Addressing this crucial need, researchers have introduced HISPASpoof, the first large-scale Spanish dataset specifically designed for synthetic speech detection and attribution. This groundbreaking dataset provides a vital benchmark for developing more reliable and inclusive speech forensics tools for the Spanish-speaking world.
What is HISPASpoof?
HISPASpoof is a comprehensive dataset that includes both real and synthetic Spanish speech. The real speech samples are sourced from public corpora, covering six distinct Spanish accents: Colombian, Argentinian, Chilean, Mexican, Peruvian, and Peninsular. This ensures a broad representation of phonetic characteristics within the Spanish language. For synthetic speech, the dataset incorporates samples generated by six modern zero-shot TTS systems, which are capable of creating synthetic voices from just a few seconds of reference speech without requiring extensive speaker-specific training.

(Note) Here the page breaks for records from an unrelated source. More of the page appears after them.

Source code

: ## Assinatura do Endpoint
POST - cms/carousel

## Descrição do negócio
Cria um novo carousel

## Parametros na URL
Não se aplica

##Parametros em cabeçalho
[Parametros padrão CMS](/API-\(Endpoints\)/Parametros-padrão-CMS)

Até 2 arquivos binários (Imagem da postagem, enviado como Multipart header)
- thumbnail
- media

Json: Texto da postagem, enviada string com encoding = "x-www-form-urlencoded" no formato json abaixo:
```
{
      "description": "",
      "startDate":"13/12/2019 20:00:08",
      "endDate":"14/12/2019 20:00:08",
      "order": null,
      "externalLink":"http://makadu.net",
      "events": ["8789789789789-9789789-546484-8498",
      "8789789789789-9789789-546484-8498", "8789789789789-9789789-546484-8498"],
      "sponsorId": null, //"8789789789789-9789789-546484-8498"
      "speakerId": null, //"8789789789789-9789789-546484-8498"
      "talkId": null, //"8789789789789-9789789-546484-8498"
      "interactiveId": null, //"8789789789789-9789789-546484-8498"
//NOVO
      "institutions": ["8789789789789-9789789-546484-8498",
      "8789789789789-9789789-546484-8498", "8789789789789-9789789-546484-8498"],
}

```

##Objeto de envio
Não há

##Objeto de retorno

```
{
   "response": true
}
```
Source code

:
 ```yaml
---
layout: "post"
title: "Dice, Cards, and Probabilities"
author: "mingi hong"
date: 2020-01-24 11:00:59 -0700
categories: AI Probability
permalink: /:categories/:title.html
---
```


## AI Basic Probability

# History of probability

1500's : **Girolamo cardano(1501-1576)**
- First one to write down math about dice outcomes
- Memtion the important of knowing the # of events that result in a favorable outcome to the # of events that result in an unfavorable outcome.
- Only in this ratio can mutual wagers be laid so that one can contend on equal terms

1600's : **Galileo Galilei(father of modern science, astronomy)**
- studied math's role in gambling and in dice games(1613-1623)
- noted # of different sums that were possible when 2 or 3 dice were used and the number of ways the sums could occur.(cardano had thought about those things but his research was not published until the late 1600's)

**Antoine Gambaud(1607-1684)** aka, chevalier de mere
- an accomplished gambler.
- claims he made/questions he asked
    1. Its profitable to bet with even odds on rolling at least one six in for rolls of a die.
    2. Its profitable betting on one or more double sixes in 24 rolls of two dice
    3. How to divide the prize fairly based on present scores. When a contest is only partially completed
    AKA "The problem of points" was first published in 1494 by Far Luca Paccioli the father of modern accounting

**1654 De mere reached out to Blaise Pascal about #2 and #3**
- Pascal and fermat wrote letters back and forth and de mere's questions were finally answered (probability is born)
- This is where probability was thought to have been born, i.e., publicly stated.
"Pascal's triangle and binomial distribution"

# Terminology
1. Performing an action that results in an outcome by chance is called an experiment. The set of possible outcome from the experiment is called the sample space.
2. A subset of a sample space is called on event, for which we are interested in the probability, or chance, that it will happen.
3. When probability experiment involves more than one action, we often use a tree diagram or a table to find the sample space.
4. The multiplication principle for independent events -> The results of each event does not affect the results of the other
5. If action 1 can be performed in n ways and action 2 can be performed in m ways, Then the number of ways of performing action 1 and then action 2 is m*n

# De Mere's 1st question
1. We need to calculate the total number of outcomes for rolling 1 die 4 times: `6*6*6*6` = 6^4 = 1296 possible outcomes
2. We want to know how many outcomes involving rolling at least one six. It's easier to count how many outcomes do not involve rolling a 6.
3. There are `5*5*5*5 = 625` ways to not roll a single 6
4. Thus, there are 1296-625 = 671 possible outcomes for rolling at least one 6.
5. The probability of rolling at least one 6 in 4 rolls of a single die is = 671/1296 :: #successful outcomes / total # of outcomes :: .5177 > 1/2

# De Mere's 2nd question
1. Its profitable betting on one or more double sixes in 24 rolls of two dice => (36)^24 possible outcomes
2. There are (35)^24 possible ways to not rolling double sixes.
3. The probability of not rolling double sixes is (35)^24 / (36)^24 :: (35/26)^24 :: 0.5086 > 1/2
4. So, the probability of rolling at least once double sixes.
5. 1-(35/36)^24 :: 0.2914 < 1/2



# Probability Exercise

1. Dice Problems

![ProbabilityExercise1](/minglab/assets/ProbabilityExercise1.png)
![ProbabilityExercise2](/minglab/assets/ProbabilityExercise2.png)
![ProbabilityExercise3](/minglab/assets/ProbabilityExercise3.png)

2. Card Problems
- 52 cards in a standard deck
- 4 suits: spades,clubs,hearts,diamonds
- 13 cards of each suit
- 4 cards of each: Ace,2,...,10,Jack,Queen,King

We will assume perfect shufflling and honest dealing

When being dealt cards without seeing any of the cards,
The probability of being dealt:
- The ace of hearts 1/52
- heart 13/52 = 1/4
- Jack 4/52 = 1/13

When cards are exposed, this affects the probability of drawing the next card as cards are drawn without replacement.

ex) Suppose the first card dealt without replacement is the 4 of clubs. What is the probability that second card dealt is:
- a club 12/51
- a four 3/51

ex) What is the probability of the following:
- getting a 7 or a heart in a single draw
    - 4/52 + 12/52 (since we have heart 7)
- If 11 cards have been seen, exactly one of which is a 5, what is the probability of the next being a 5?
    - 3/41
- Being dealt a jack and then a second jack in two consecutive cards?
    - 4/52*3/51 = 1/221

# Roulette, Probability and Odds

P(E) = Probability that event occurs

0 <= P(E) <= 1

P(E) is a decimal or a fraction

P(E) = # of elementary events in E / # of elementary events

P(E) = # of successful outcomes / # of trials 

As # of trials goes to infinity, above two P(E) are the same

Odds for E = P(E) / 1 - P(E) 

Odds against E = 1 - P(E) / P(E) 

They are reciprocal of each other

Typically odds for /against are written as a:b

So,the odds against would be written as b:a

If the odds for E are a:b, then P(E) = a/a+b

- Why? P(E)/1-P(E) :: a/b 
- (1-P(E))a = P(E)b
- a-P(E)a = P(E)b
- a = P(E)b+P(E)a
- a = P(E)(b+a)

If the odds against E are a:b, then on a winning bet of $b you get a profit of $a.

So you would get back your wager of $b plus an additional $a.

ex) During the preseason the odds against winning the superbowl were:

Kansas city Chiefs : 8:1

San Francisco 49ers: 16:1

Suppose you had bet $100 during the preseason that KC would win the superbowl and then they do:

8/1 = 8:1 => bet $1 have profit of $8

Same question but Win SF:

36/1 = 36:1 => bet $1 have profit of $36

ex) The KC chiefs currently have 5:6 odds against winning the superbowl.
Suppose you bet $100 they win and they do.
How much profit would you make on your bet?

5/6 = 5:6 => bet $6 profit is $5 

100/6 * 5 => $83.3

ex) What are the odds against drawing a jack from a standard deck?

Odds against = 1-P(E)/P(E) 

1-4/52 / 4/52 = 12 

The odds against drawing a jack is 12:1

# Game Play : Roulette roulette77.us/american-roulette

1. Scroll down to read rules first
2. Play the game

The dataset is structured into two main subsets: a detection subset, aimed at distinguishing between real and synthetic speech, and an attribution subset, designed to identify the specific method or synthesizer used to generate synthetic speech. It features a gender-balanced speaker distribution across the six accents and includes a robust division into training, validation, and test sets. Crucially, the test set includes both unseen speakers and unseen speech generators, allowing for a realistic evaluation of how well detection and attribution methods generalize to new, unknown voices and synthesis techniques.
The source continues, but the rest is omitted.